The Swedish company felt the effects of teething problems with a new logistics system designed to help improve its supply chain that cost it an additional 400 million Swedish crowns (34 million pounds).
However, the market reacted positively after H&M said it did not expect increased discounting in the current quarter thanks to the "quality and balance" of its inventories.
Its shares traded 10.6 percent higher by 0955 GMT, having lost nearly two thirds of their value from record highs in 2015. Many in the market have bet on the shares falling, meaning any positive news tends to prompt a strong reaction.
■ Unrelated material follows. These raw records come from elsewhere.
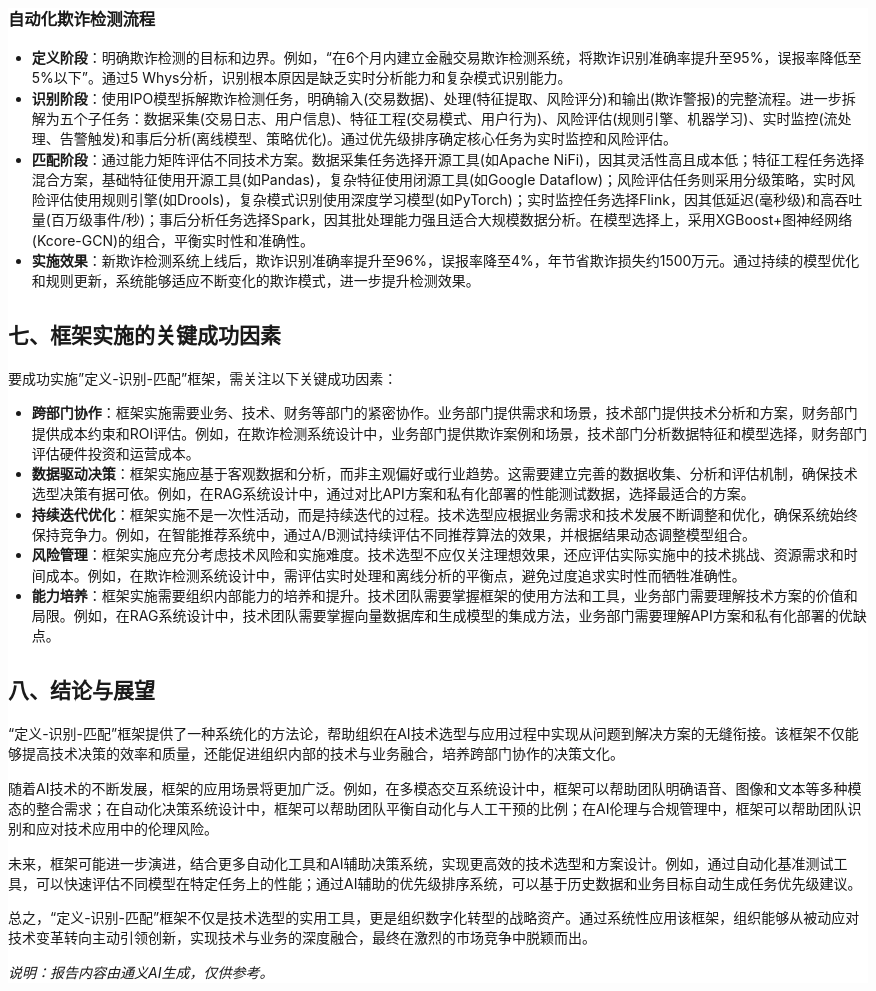 ### 自动化欺诈检测流程

  * **定义阶段**：明确欺诈检测的目标和边界。例如，“在6个月内建立金融交易欺诈检测系统，将欺诈识别准确率提升至95%，误报率降低至5%以下”。通过5 Whys分析，识别根本原因是缺乏实时分析能力和复杂模式识别能力。
  * **识别阶段**：使用IPO模型拆解欺诈检测任务，明确输入(交易数据)、处理(特征提取、风险评分)和输出(欺诈警报)的完整流程。进一步拆解为五个子任务：数据采集(交易日志、用户信息)、特征工程(交易模式、用户行为)、风险评估(规则引擎、机器学习)、实时监控(流处理、告警触发)和事后分析(离线模型、策略优化)。通过优先级排序确定核心任务为实时监控和风险评估。
  * **匹配阶段**：通过能力矩阵评估不同技术方案。数据采集任务选择开源工具(如Apache NiFi)，因其灵活性高且成本低；特征工程任务选择混合方案，基础特征使用开源工具(如Pandas)，复杂特征使用闭源工具(如Google Dataflow)；风险评估任务则采用分级策略，实时风险评估使用规则引擎(如Drools)，复杂模式识别使用深度学习模型(如PyTorch)；实时监控任务选择Flink，因其低延迟(毫秒级)和高吞吐量(百万级事件/秒)；事后分析任务选择Spark，因其批处理能力强且适合大规模数据分析。在模型选择上，采用XGBoost+图神经网络(Kcore-GCN)的组合，平衡实时性和准确性。
  * **实施效果**：新欺诈检测系统上线后，欺诈识别准确率提升至96%，误报率降至4%，年节省欺诈损失约1500万元。通过持续的模型优化和规则更新，系统能够适应不断变化的欺诈模式，进一步提升检测效果。

## 七、框架实施的关键成功因素

要成功实施”定义-识别-匹配”框架，需关注以下关键成功因素：

  * **跨部门协作**：框架实施需要业务、技术、财务等部门的紧密协作。业务部门提供需求和场景，技术部门提供技术分析和方案，财务部门提供成本约束和ROI评估。例如，在欺诈检测系统设计中，业务部门提供欺诈案例和场景，技术部门分析数据特征和模型选择，财务部门评估硬件投资和运营成本。
  * **数据驱动决策**：框架实施应基于客观数据和分析，而非主观偏好或行业趋势。这需要建立完善的数据收集、分析和评估机制，确保技术选型决策有据可依。例如，在RAG系统设计中，通过对比API方案和私有化部署的性能测试数据，选择最适合的方案。
  * **持续迭代优化**：框架实施不是一次性活动，而是持续迭代的过程。技术选型应根据业务需求和技术发展不断调整和优化，确保系统始终保持竞争力。例如，在智能推荐系统中，通过A/B测试持续评估不同推荐算法的效果，并根据结果动态调整模型组合。
  * **风险管理**：框架实施应充分考虑技术风险和实施难度。技术选型不应仅关注理想效果，还应评估实际实施中的技术挑战、资源需求和时间成本。例如，在欺诈检测系统设计中，需评估实时处理和离线分析的平衡点，避免过度追求实时性而牺牲准确性。
  * **能力培养**：框架实施需要组织内部能力的培养和提升。技术团队需要掌握框架的使用方法和工具，业务部门需要理解技术方案的价值和局限。例如，在RAG系统设计中，技术团队需要掌握向量数据库和生成模型的集成方法，业务部门需要理解API方案和私有化部署的优缺点。

## 八、结论与展望

“定义-识别-匹配”框架提供了一种系统化的方法论，帮助组织在AI技术选型与应用过程中实现从问题到解决方案的无缝衔接。该框架不仅能够提高技术决策的效率和质量，还能促进组织内部的技术与业务融合，培养跨部门协作的决策文化。

随着AI技术的不断发展，框架的应用场景将更加广泛。例如，在多模态交互系统设计中，框架可以帮助团队明确语音、图像和文本等多种模态的整合需求；在自动化决策系统设计中，框架可以帮助团队平衡自动化与人工干预的比例；在AI伦理与合规管理中，框架可以帮助团队识别和应对技术应用中的伦理风险。

未来，框架可能进一步演进，结合更多自动化工具和AI辅助决策系统，实现更高效的技术选型和方案设计。例如，通过自动化基准测试工具，可以快速评估不同模型在特定任务上的性能；通过AI辅助的优先级排序系统，可以基于历史数据和业务目标自动生成任务优先级建议。

总之，“定义-识别-匹配”框架不仅是技术选型的实用工具，更是组织数字化转型的战略资产。通过系统性应用该框架，组织能够从被动应对技术变革转向主动引领创新，实现技术与业务的深度融合，最终在激烈的市场竞争中脱颖而出。

*说明：报告内容由通义AI生成，仅供参考。*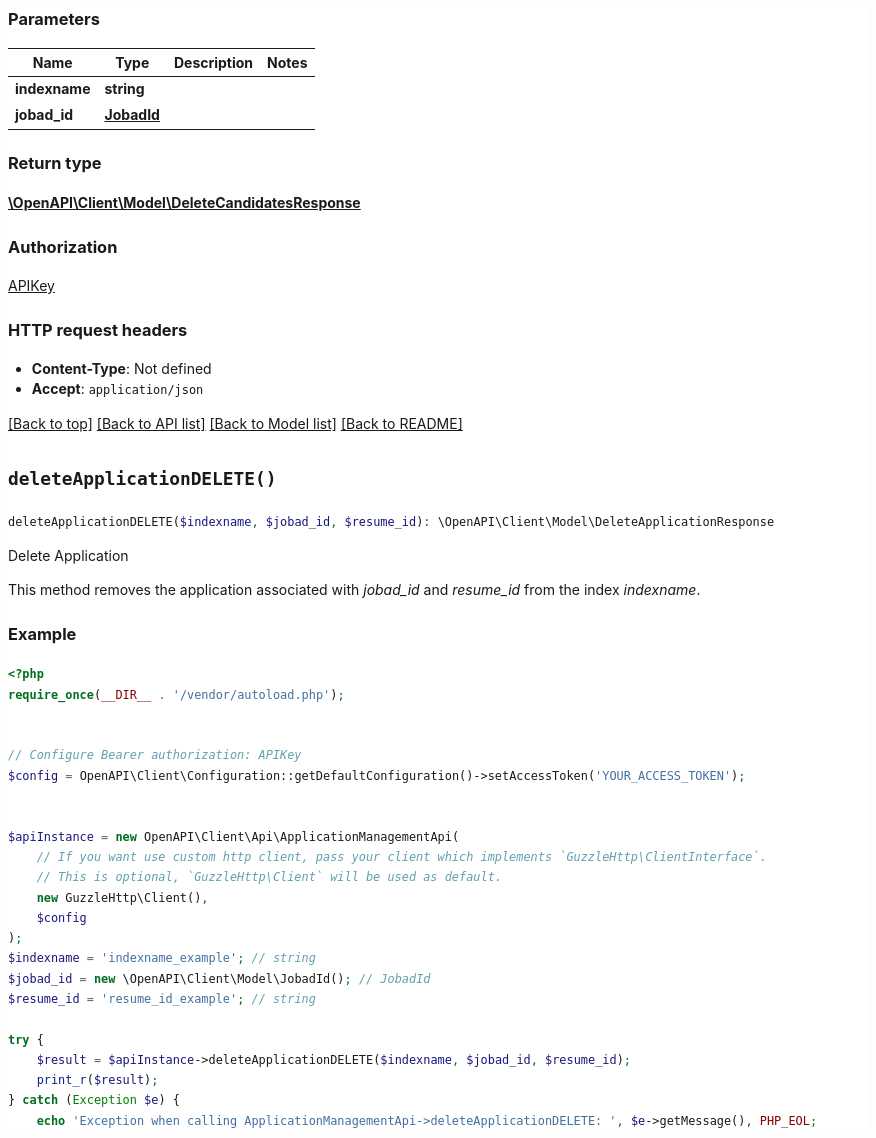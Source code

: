 ### Parameters

| Name | Type | Description  | Notes |
| ------------- | ------------- | ------------- | ------------- |
| **indexname** | **string**|  | |
| **jobad_id** | [**JobadId**](../Model/.md)|  | |

### Return type

[**\OpenAPI\Client\Model\DeleteCandidatesResponse**](../Model/DeleteCandidatesResponse.md)

### Authorization

[APIKey](../../README.md#APIKey)

### HTTP request headers

- **Content-Type**: Not defined
- **Accept**: `application/json`

[[Back to top]](#) [[Back to API list]](../../README.md#endpoints)
[[Back to Model list]](../../README.md#models)
[[Back to README]](../../README.md)

## `deleteApplicationDELETE()`

```php
deleteApplicationDELETE($indexname, $jobad_id, $resume_id): \OpenAPI\Client\Model\DeleteApplicationResponse
```

Delete Application

This method removes the application associated with *jobad_id* and *resume_id* from the index *indexname*.

### Example

```php
<?php
require_once(__DIR__ . '/vendor/autoload.php');


// Configure Bearer authorization: APIKey
$config = OpenAPI\Client\Configuration::getDefaultConfiguration()->setAccessToken('YOUR_ACCESS_TOKEN');


$apiInstance = new OpenAPI\Client\Api\ApplicationManagementApi(
    // If you want use custom http client, pass your client which implements `GuzzleHttp\ClientInterface`.
    // This is optional, `GuzzleHttp\Client` will be used as default.
    new GuzzleHttp\Client(),
    $config
);
$indexname = 'indexname_example'; // string
$jobad_id = new \OpenAPI\Client\Model\JobadId(); // JobadId
$resume_id = 'resume_id_example'; // string

try {
    $result = $apiInstance->deleteApplicationDELETE($indexname, $jobad_id, $resume_id);
    print_r($result);
} catch (Exception $e) {
    echo 'Exception when calling ApplicationManagementApi->deleteApplicationDELETE: ', $e->getMessage(), PHP_EOL;
```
In September, the first month of H&M's fourth quarter, the underlying sales trend was positive, CEO Karl-Johan Persson said on a call with analysts.
Persson said the logistics problems would affect costs and sales in the fourth quarter but to a lesser extent.
H&M has seen profits shrink and inventories pile up over the past couple of years as its core budget chain has lost sales to low-price high-street rivals like Primark and online competitors such as ASOS <ASOS.L> and Zalando <ZALG.DE>.
H&M has invested heavily in logistics and digitalisation and is reviewing its mix of stores and brands and is also working on a new H&M store concept.
However, June-August pretax profit for the second-biggest clothing retailer after Zara owner Inditex <ITX.MC> shrank 20 percent from a year ago to 4.01 billion crowns ($454 million) against a Reuters poll forecast for a 16 percent drop.
British online rival Boohoo <BOOH.L> this week reported forecast-beating profit growth for the first half of the year and raised its sales guidance. Britain's Next <NXT.L> raised its profit guidance after better-than-expected trading in late summer.
H&M is rolling out a new logistics system to make its supply chain faster and more efficient and better integrate its more than 4,700 stores with its website.
Problems with the new system in the United States, France, Italy and Belgium led to extra costs and a sales drop of 8 percent in those markets.
However, overall sales for its other 66 markets increased by 8 percent in local currencies during the quarter.
Analysts at Credit Suisse said that meant comparable sales in those markets may well have been up for the first time in three years.
Markdowns increased by 0.7 percentage points, and inventories 15 percent to 38.7 billion crowns or 19 percent of sales in the period, the third quarter of its financial year.
H&M said its online sales soared 32 percent in the third quarter.
RBC analyst Richard Chamberlain saw the earnings as a mixed bag.
"We still see the risk to consensus estimates as on the downside, however H&M is working its way through some of its issues and has given more reassuring guidance on markdowns for Q4, expected at this stage to be flat yoy (year-on-year)," said Chamberlain, who has a "Neutral" rating on the stock.